Busca información sobre guardamotores


----------



## CESAR AUGUSRO PEREZ SILVA (May 24, 2012)

Buenas Noches 

Referente a los temas de dimensionamiento , lo mas recomendables por experiencia y diseño es que respetes las recomendaciones dadas por el fabricante 

En este caso del variador de frecuencia MICROMASTER 440

1.  Seccionador Fusible con fusibles ultrarrapidos de 80 Amp.

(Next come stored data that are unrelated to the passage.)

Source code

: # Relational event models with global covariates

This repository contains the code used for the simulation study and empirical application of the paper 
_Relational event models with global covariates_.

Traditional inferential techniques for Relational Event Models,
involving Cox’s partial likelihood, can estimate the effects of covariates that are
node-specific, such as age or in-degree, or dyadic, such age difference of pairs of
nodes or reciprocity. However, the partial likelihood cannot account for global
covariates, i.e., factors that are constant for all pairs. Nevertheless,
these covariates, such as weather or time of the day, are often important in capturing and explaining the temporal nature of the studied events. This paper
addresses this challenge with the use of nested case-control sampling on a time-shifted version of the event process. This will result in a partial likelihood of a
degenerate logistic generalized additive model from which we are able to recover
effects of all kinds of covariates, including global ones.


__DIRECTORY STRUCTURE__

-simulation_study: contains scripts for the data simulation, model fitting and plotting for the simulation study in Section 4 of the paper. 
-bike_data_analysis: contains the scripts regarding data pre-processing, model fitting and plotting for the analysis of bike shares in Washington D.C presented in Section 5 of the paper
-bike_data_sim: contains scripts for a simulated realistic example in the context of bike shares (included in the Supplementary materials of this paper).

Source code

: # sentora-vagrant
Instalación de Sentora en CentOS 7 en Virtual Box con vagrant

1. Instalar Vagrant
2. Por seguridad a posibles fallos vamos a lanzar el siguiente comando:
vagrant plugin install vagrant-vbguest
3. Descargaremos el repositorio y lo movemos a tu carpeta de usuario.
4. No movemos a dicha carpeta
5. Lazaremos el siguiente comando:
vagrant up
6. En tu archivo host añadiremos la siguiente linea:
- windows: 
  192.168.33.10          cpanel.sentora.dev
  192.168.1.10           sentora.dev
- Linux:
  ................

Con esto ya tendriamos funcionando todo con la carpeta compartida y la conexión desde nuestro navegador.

2.  Contactor de linea , si tu entrada de corriente es de 37 Amp. entonces puede ser de 50   Amp. o superior, en AC3 arranque de motores

3.  Filtro de entrada opcional , este filtro lo suministra el provehedor o tal ves viene incorporado

4. Variador de Velocidad MICROMASTER 440

5. Motor eléctrico de 15 HP

Si el motor esta en una distancia mayor a 100 Mts , evaluar adicionar una reactancia de linea

Tener en consideración el espacio  para garantizar un correcto flujo de aire de refrigeración


En siemens trata de buscar información sobre elementos asociados a cada  Variador en función a la potencia y el voltaje de trabajo, hay tablas en donde te dan todos estos datos y no es necesario que te compliques.



Te adjunto un preliminar 



Espero que te sirva 


Saludos

Cesar Perez Silva
Lima-Peru


----------



## Jorgeworks (May 24, 2012)

Bueno primero que nada gracias por responder.
- cargamsoft
- powerful
- CESAR AUGUSRO PEREZ SILVA

Yo habia empleado los catalogos, el catalogo del variador para ser preciso tenia el numero de identificacion del interruptor lo cheque y consegui la configuracion interruptor - contactor -  relay termico, peros estos productos no estan en venta dentro de Mexico (Mi ascesor exige que los productos a emplearse sean de Mexico).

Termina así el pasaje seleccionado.